On a tous raté quelque chose, un jour ou l'autre. Raté vraiment, pas la bourde vénielle, non, l'humiliation au bout de la route, et cette nausée de soi, soudain, cette honte... Ce vide aussi, cette solitude, lâché par la meute, les faux-amis vrais faux-culs, leur regard fuyant... Oui, ça a pu m'arriver de foirer grave, de faillir, comme à d'autres... Alors devant la tête d'emplâtre de Raymond, ce mardi de Waterloo, quelque chose en moi a dû remonter à la surface, et ma colère, ou ma honte, ou mon mépris, se sont évaporés. J'ai eu pitié de Raymond, et c'est devenu mon frère.
Et tous ces autres bras cassés sont devenus mes frères. Ces types hagards, habillés d'un bleu de France qui les écrasait tout à coup. Ces tocards de banlieue pourris de fric, farcis de bêtise crasse, ces grévistes milliardaires, ces analphabètes à Ferrari, arrogants, odieux envers leurs supporters, ces chiens gras mordant la main qui les nourrissait trop bien... Oui, tout ça s'est envolé d'un coup, et j'ai vu des gosses malheureux à chialer... Humiliés. Alors je me suis dit : je vais fermer ma gueule, pour une fois je vais la fermer. Ils sont à terre.

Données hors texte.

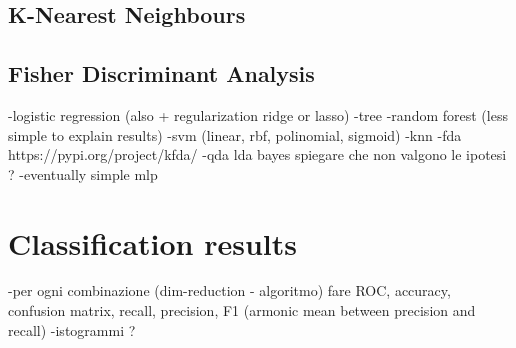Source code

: \documentclass[letterpaper]{article}
\begin{document}
	\subsection{K-Nearest Neighbours}
	\subsection{Fisher Discriminant Analysis}
	
	
	-logistic regression (also + regularization ridge or lasso)
	-tree
	-random forest (less simple to explain results)
	-svm (linear, rbf, polinomial, sigmoid)
	-knn
	-fda https://pypi.org/project/kfda/
	-qda lda bayes spiegare che non valgono le ipotesi ?
	-eventually simple mlp
	
	\section{Classification results}
	-per ogni combinazione (dim-reduction - algoritmo) fare ROC, accuracy, confusion matrix, recall, precision, F1 (armonic mean between precision and recall)
	-istogrammi ? 
	
	
	
	\newpage
	\printbibliography
	\nocite{MohriRostamizadehTalwalkar18}
	\nocite{understandingml}
	
	
\end{document}
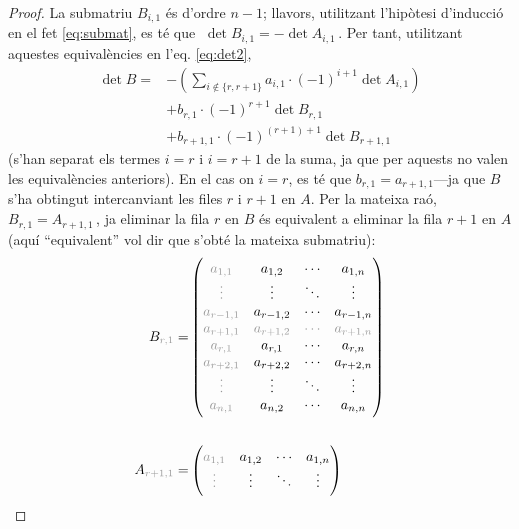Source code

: \begin{s-lema}
\begin{proof}
		La submatriu $B_{i,1}$ és d'ordre $n-1$; llavors, utilitzant l'hipòtesi d'inducció en el fet \eqref{eq:submat}, es té que $\;\det B_{i,1} = - \det A_{i,1}\,$. Per tant, utilitzant aquestes equivalències en l'eq. \eqref{eq:det2},
		\begin{equation}\label{eq:dev1}
		\begin{split}
		\det B =& 	-\left(\sum_{i\notin \{r, r+1\}} a_{i,1}\cdot(-1)^{i+1}\det A_{i,1}\right)\\
		&	+ b_{r,1}\cdot(-1)^{r+1}\det B_{r,1}\\
		&	+ b_{r+1,1}\cdot(-1)^{(r+1)+1}\det B_{r+1,1}\,
		\end{split}
		\end{equation}
		(s'han separat els termes $i=r$ i $i=r+1$ de la suma, ja que per aquests no valen les equivalències anteriors).
		En el cas on $i = r$, es té que $b_{r,1} = a_{r+1,1}$---ja que $B$ s'ha obtingut intercanviant les files $r$ i $r+1$ en $A$. Per la mateixa raó, $B_{r,1} = A_{r+1, 1}\,$, ja eliminar la fila $r$ en $B$ és equivalent a eliminar la fila $r+1$ en $A$ (aquí ``equivalent'' vol dir que s'obté la mateixa submatriu):
		\begin{alignat*}{2}
		B_{\color[gray]{0.6}r,1} = &
		\begin{pmatrix}
		\color[gray]{0.6}
		a_{1,1} &	a_{1,2} &	\cdots &	a_{1,n} \\
		\color[gray]{0.6}
		\vdots &	\vdots &	\ddots &	\vdots \\
		\color[gray]{0.6}
		a_{r-1,1} &	a_{r-1,2} &	\cdots &	a_{r-1,n} \\
		\color[gray]{0.6}
		a_{r+1,1} &	\color[gray]{0.6}a_{r+1,2} &\color[gray]{0.6}	\cdots &	\color[gray]{0.6}a_{r+1,n}  \\
		\color[gray]{0.6}
		a_{r,1} &	a_{r,1} &	\cdots &	a_{r,n} \\
		\color[gray]{0.6}
		a_{r+2,1} &	a_{r+2,2} &	\cdots &	a_{r+2,n} \\
		\color[gray]{0.6}
		\vdots &	\vdots &	\ddots &	\vdots \\
		\color[gray]{0.6}
		a_{n,1} &	a_{n,2} &	\cdots &	a_{n,n} \\
		\end{pmatrix}
		\\ \\
		A_{\color[gray]{0.6}r+1,1} = &
		\begin{pmatrix}
		\color[gray]{0.6}
		a_{1,1} &	a_{1,2} &	\cdots &	a_{1,n} \\
		\color[gray]{0.6}
		\vdots &	\vdots &	\ddots &	\vdots \\

\end{pmatrix}
\end{alignat*}
\end{proof}
\end{s-lema}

J'ai pu me moquer, dans ce blog, des errements de notre équipe nationale de manchots dès les qualifications – manchots sauf pour tricher, n'est-ce pas Thierry ? –, de leurs fanatiques et de tous les autres fanatiques de cette guerre des chauvinismes par ballon rond interposé. L'accumulation des bévues de la horde française, staff et joueurs réunis, et les railleries qui s'ensuivirent dans la presse internationale, même sérieuse, nous ont impliqués en tant que Français, sinon comme supporters, qu'on soit aficionado ou pas. Voilà comment j'en étais arrivé à vouloir pendre Domenech, Anelka, Escalettes et toute cette bande d'abrutis qui ont humilié mon pays. Et maintenant, plus rien en moi de cette indignation... Je ne vois plus que des vaincus blessés, et l'amphithéâtre qui réclame leur mise à mort en brandissant le pouce vers le sol, la bouche tordue de haine. Vae Victis !
Alors, ces foutriquets de politiques – et ces foutriquètes, comme les deux consœurs du ministère, la rose et la noire, qui s'en donnent à cœur-joie –, qu'ils aillent donc blanchir leur âme ailleurs ! Qu'ils la ferment, nom de D... ! Ce sont mes frères, je vous dis, et "ils ont eu du mal assez" ! Lâchez-les maintenant. Laissez-les cicatricer, nous leur taperons dessus plus tard.